However, unless - as J. Patric said - they are to be used with film that's only available in 35 mm, i too don't think these thingies make much sense.
That same nice portrait could be had by cropping the 6x6 the Rollei normally produces. No need to have to expose a full roll of 35 mm just because for one shot cropping to a smaller format would create a nice angle of view for a portrait.
Even the 35 mm adapters that make use of the full width of the camera's film gate don't make much sense to me.
Still, nice that they made it.
Better to have an option and not need it than not have the option at all. That thought may sound silly, but it has other virtues. It's that thingy we call "luxury", and somehow we all appreciate it.
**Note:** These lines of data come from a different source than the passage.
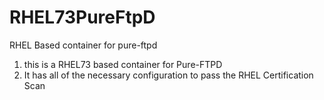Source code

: # RHEL73PureFtpD
RHEL Based container for pure-ftpd
1. this is a RHEL73 based container for Pure-FTPD
2. It has all of the necessary configuration to pass the RHEL Certification Scan
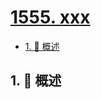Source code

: # [1555. xxx](https://github.com/Tdahuyou/TNotes.leetcode/tree/main/notes/1555.%20xxx)

<!-- region:toc -->

- [1. 📝 概述](#1--概述)

<!-- endregion:toc -->

## 1. 📝 概述
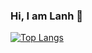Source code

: ### Hi, I am Lanh 👋
[![Top Langs](https://github-readme-stats.vercel.app/api/top-langs/?username=lanhnv0108)](https://github.com/lanhnv0108/)
<!--
**lanhnv0108/lanhnv0108** is a ✨ _special_ ✨ repository because its `README.md` (this file) appears on your GitHub profile.

Here are some ideas to get you started:

- 🔭 I’m currently working on ...
- 🌱 I’m currently learning ...
- 👯 I’m looking to collaborate on ...
- 🤔 I’m looking for help with ...
- 💬 Ask me about ...
- 📫 How to reach me: ...
- 😄 Pronouns: ...
- ⚡ Fun fact: ...
-->
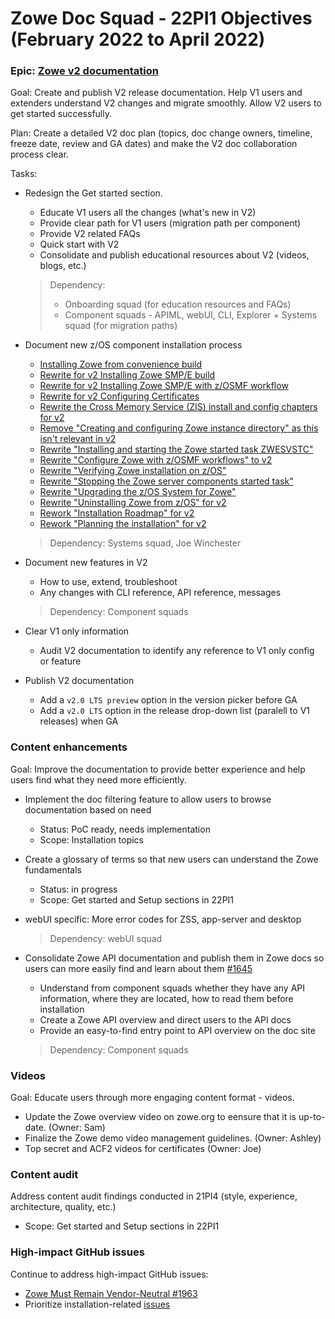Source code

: # Zowe Doc Squad - 22PI1 Objectives (February 2022 to April 2022)

### Epic: [Zowe v2 documentation](https://github.com/zowe/docs-site/issues/1826) 

Goal: Create and publish V2 release documentation. Help V1 users and extenders understand V2 changes and migrate smoothly. Allow V2 users to get started successfully. 

Plan: Create a detailed V2 doc plan (topics, doc change owners, timeline, freeze date, review and GA dates) and make the V2 doc collaboration process clear. 

Tasks:

- Redesign the Get started section. 
  - Educate V1 users all the changes (what's new in V2)
  - Provide clear path for V1 users (migration path per component)
  - Provide V2 related FAQs
  - Quick start with V2
  - Consolidate and publish educational resources about V2 (videos, blogs, etc.)

  > Dependency: 
  > - Onboarding squad (for education resources and FAQs)
  > - Component squads - APIML, webUI, CLI, Explorer + Systems squad (for migration paths)

- Document new z/OS component installation process
  - [Installing Zowe from convenience build](https://github.com/zowe/docs-site/issues/1987)
  - [Rewrite for v2 Installing Zowe SMP/E build](https://github.com/zowe/docs-site/issues/1988)
  - [Rewrite for v2 Installing Zowe SMP/E with z/OSMF workflow](https://github.com/zowe/docs-site/issues/1989)
  - [Rewrite for v2 Configuring Certificates](https://github.com/zowe/docs-site/issues/1990)
  - [Rewrite the Cross Memory Service (ZIS) install and config chapters for v2](https://github.com/zowe/docs-site/issues/1991)
  - [Remove "Creating and configuring Zowe instance directory" as this isn't relevant in v2](https://github.com/zowe/docs-site/issues/1992)
  - [Rewrite "Installing and starting the Zowe started task ZWESVSTC"](https://github.com/zowe/docs-site/issues/1993)
  - [Rewrite "Configure Zowe with z/OSMF workflows" to v2](https://github.com/zowe/docs-site/issues/1994)
  - [Rewrite "Verifying Zowe installation on z/OS"](https://github.com/zowe/docs-site/issues/1995)
  - [Rewrite "Stopping the Zowe server components started task"](https://github.com/zowe/docs-site/issues/1996)
  - [Rewrite "Upgrading the z/OS System for Zowe"](https://github.com/zowe/docs-site/issues/1997)
  - [Rewrite "Uninstalling Zowe from z/OS" for v2](https://github.com/zowe/docs-site/issues/1998)
  - [Rework "Installation Roadmap" for v2](https://github.com/zowe/docs-site/issues/1999)
  - [Rework "Planning the installation" for v2](https://github.com/zowe/docs-site/issues/2000)
  
  > Dependency: Systems squad, Joe Winchester

- Document new features in V2 
  - How to use, extend, troubleshoot
  - Any changes with CLI reference, API reference, messages

  > Dependency: Component squads

- Clear V1 only information
  - Audit V2 documentation to identify any reference to V1 only config or feature

- Publish V2 documentation
  - Add a `v2.0 LTS preview` option in the version picker before GA
  - Add a `v2.0 LTS` option in the release drop-down list (paralell to V1 releases) when GA

### Content enhancements

Goal: Improve the documentation to provide better experience and help users find what they need more efficiently. 

- Implement the doc filtering feature to allow users to browse documentation based on need 
   - Status: PoC ready, needs implementation
   - Scope: Installation topics

- Create a glossary of terms so that new users can understand the Zowe fundamentals 
   - Status: in progress
   - Scope: Get started and Setup sections in 22PI1

- webUI specific: More error codes for ZSS, app-server and desktop

   > Dependency: webUI squad

- Consolidate Zowe API documentation and publish them in Zowe docs so users can more easily find and learn about them [#1645](https://github.com/zowe/docs-site/issues/1645)

  - Understand from component squads whether they have any API information, where they are located, how to read them before installation 
  - Create a Zowe API overview and direct users to the API docs
  - Provide an easy-to-find entry point to API overview on the doc site

  > Dependency: Component squads

### Videos

Goal: Educate users through more engaging content format - videos. 

- Update the Zowe overview video on zowe.org to eensure that it is up-to-date. (Owner: Sam)
- Finalize the Zowe demo video management guidelines. (Owner: Ashley)
- Top secret and ACF2 videos for certificates (Owner: Joe) 

### Content audit

Address content audit findings conducted in 21PI4 (style, experience, architecture, quality, etc.) 

- Scope: Get started and Setup sections in 22PI1

### High-impact GitHub issues

Continue to address high-impact GitHub issues:

- [Zowe Must Remain Vendor-Neutral #1963](https://github.com/zowe/docs-site/issues/1963)
- Prioritize installation-related [issues](https://github.com/zowe/docs-site/issues?q=is%3Aopen+is%3Aissue+label%3A%22area%3A+zos-install-upgrade%22)
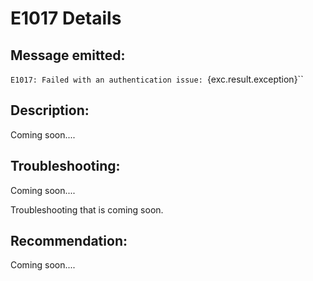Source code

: # E1017 Details

## Message emitted:

`E1017: Failed with an authentication issue: `{exc.result.exception}``

## Description:

Coming soon....

## Troubleshooting:

Coming soon....

Troubleshooting that is coming soon.

## Recommendation:

Coming soon....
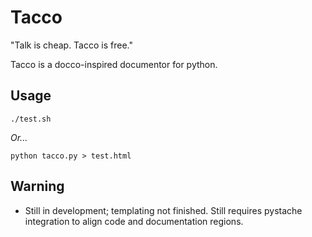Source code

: Tacco
=====
"Talk is cheap.  Tacco is free."

Tacco is a docco-inspired documentor for python.

Usage
-----
    ./test.sh

_Or..._

    python tacco.py > test.html

Warning
-------
- Still in development; templating not finished.  Still requires pystache 
  integration to align code and documentation regions.

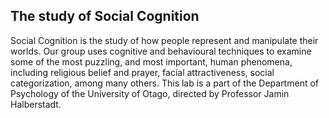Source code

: ## The study of Social Cognition

Social Cognition is the study of how people represent and manipulate their worlds.  Our group uses cognitive and behavioural techniques to examine some of the most puzzling, and most important, human phenomena, including religious belief and prayer, facial attractiveness, social categorization, among many others. This lab is a part of the Department of Psychology of the University of Otago, directed by Professor Jamin Halberstadt. 

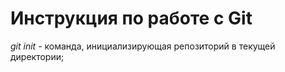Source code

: # Инструкция по работе с Git

*git init* - команда, инициализирующая репозиторий в текущей директории;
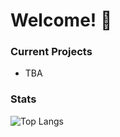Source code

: # Welcome! 👋

### Current Projects

- TBA

### Stats


![Top Langs](https://github-readme-stats.vercel.app/api/top-langs/?username=shah1012&langs_count=10)
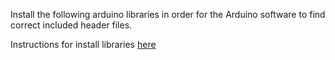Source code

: Install the following arduino libraries in order for the Arduino software
to find correct included header files.

Instructions for install libraries [here](https://learn.sparkfun.com/tutorials/installing-an-arduino-library)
+1 Back in the day it may have been a good idea to use all the films that were available, but that is no the case with the prolific choices we have. Move forward not back. If you want to shoot 35mm use a 35mm camera. It might be nice to have it for a novelty but not for practicality. I see all the time on eBay for the conversion kits to use the whole film of 35mm in a camera meant for another format, If I am going to modify, I will modify my old bellows six-16 camera to use 4x5 sheet film not the other way around.
+1 Back in the day it may have been a good idea to use all the films that were available, but that is no the case with the prolific choices we have. Move forward not back. If you want to shoot 35mm use a 35mm camera.
There was a market for the Rolleikin when it was made, and some Rolleis had the 35mm counter film knob already installed when new, but that was dropped with the F-series. I've used the Rolleikin on a Rolleicord once, just to try it out. Nothing wrong with it if you want to shoot 35mm with a Rollei TLR. If you want to, you want to, and it may be fun. I have no other reason to use my 1930's Rolleis, when I have the post-war models, than for fun and the "feeling", but hey! I like them!
If you have a subject that calls for both 35mm film and a waist-level finder, I can see the advantage of the Rolleikin.
It is a little bit like the 645 backs I recently acquired for my RB67.
“Photography is a complex and fluid medium, and its many factors are not applied in simple sequence. Rather, the process may be likened to the art of the juggler in keeping many balls in the air at one time!”
Ansel Adams, from the introduction to The Negative - The New Ansel Adams Photography Series / Book 2
I have used the Rolleikin with my 3.5F and transparency film. Results are superb and pin sharp as only the centre of the image area is used. Portrait orientation of course, unless the prism finder is used.
I'm into painting with light - NOT painting by numbers!
I picked up a Rolleikin for my 2.8C because it was only $15 and the camera was all set up for it. What the heck! I ran a roll through it and was amazed. The sweet spot of that 2.8C was really sweet - SHARP and contrasty. It is not a rinky dink conversion but a very well engineered one. Who knows, someday we made need something to shoot up the last of the 35mm film in.
It is possible that I don't know what the heck I am talking about, that's what my wife tells me. I had not considered the 35mm conversion kit for my Rollie's due to the fact I have several 35mm cameras with a large selection of glass that give excellent picture resolution. I may have to rethink that but the reason I shoot MF is for the larger negative and clarity when enlarged beyond standard print sizes. If I am missing out on something please enlighten me that's why I'm here, to learn.